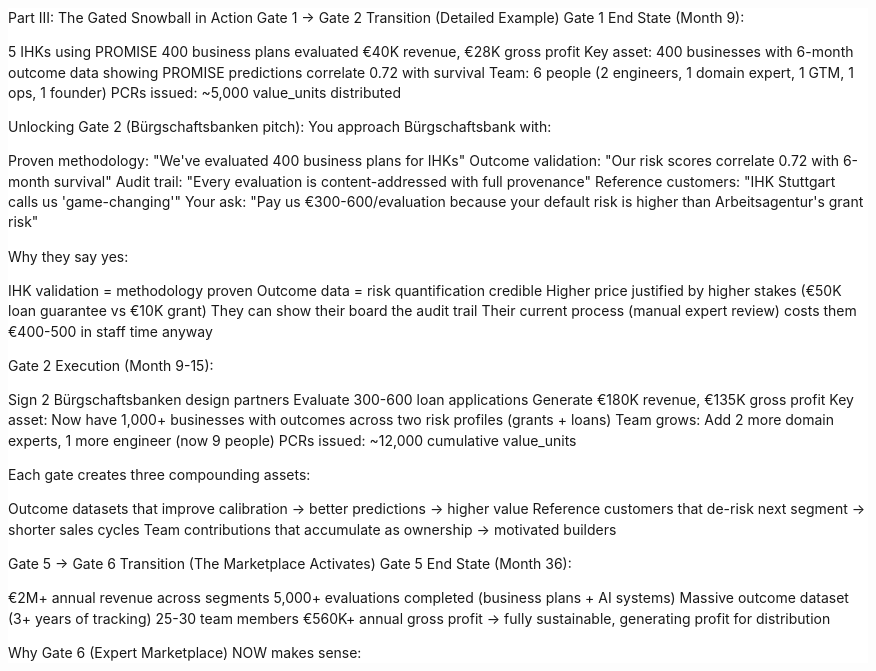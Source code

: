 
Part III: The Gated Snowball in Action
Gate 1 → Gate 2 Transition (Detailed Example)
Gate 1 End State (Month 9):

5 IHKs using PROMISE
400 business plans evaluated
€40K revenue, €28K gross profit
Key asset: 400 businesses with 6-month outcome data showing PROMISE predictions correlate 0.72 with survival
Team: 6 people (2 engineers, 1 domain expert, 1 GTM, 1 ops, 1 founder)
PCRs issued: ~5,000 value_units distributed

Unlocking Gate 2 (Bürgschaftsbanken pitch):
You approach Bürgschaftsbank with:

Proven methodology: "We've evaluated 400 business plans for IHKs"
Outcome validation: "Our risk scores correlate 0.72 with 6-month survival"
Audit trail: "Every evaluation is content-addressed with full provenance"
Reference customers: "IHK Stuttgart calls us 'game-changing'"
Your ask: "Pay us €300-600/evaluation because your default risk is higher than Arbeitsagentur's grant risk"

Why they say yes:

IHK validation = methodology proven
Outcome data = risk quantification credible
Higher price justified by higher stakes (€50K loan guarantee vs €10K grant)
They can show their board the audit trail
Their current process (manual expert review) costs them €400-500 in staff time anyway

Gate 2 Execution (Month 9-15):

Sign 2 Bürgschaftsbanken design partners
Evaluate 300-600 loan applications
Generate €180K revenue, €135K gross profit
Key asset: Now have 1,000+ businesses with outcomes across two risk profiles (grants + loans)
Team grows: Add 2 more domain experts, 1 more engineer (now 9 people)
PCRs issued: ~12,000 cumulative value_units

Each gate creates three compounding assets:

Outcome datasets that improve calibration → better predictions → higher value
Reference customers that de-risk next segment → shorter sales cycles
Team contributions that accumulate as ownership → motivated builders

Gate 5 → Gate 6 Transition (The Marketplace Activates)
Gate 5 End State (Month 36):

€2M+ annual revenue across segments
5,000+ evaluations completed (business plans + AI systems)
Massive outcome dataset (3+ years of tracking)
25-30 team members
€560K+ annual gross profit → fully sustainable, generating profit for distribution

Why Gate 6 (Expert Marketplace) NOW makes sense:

==============================

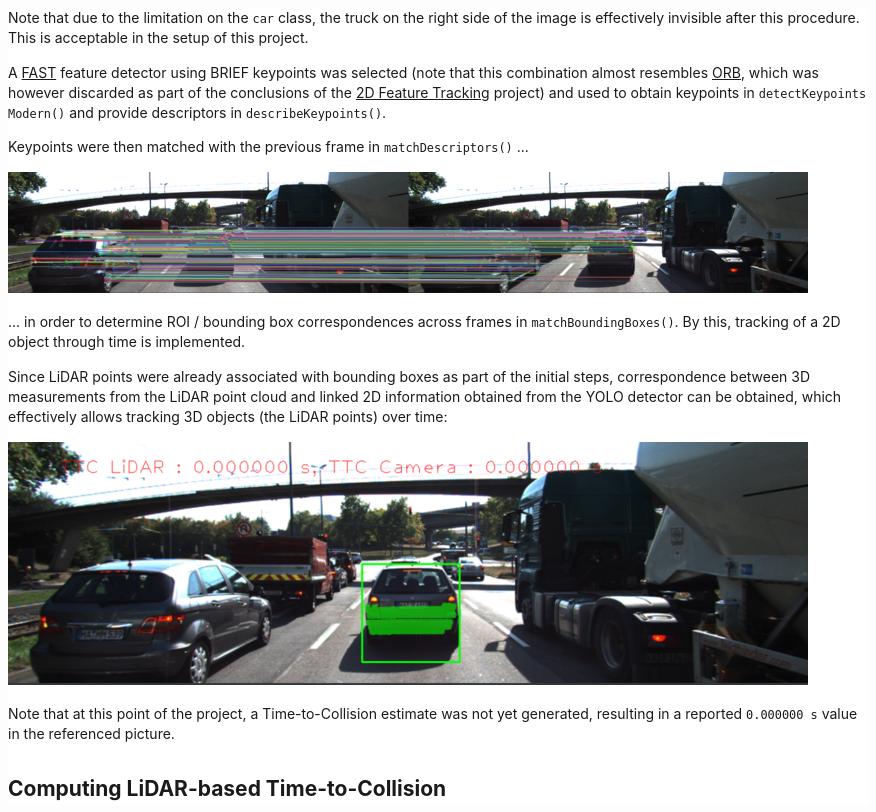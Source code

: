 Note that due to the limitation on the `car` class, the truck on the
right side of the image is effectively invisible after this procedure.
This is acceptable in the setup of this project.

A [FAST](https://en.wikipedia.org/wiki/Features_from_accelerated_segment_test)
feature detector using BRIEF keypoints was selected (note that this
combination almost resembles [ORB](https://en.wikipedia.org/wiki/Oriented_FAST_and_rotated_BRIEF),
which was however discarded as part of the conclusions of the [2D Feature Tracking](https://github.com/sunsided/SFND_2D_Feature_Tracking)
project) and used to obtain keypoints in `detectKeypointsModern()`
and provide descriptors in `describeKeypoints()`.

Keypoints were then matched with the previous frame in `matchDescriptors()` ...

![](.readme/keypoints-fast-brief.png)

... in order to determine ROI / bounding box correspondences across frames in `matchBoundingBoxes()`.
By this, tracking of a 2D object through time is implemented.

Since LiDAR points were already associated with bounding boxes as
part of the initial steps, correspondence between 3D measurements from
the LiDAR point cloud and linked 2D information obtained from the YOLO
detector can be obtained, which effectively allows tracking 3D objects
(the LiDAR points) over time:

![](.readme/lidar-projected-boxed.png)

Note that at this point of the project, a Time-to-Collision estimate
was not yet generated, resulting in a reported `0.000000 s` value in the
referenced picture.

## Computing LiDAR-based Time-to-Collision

==============================

### Instructions for the task
Copy only this part of the entries above: the line with "Gate 2 Execution", the line with "Why Gate 6 (Expert", and the lines between, all exactly as written.

### Response area
Gate 2 Execution (Month 9-15):

Sign 2 Bürgschaftsbanken design partners
Evaluate 300-600 loan applications
Generate €180K revenue, €135K gross profit
Key asset: Now have 1,000+ businesses with outcomes across two risk profiles (grants + loans)
Team grows: Add 2 more domain experts, 1 more engineer (now 9 people)
PCRs issued: ~12,000 cumulative value_units

Each gate creates three compounding assets:

Outcome datasets that improve calibration → better predictions → higher value
Reference customers that de-risk next segment → shorter sales cycles
Team contributions that accumulate as ownership → motivated builders

Gate 5 → Gate 6 Transition (The Marketplace Activates)
Gate 5 End State (Month 36):

€2M+ annual revenue across segments
5,000+ evaluations completed (business plans + AI systems)
Massive outcome dataset (3+ years of tracking)
25-30 team members
€560K+ annual gross profit → fully sustainable, generating profit for distribution

Why Gate 6 (Expert Marketplace) NOW makes sense:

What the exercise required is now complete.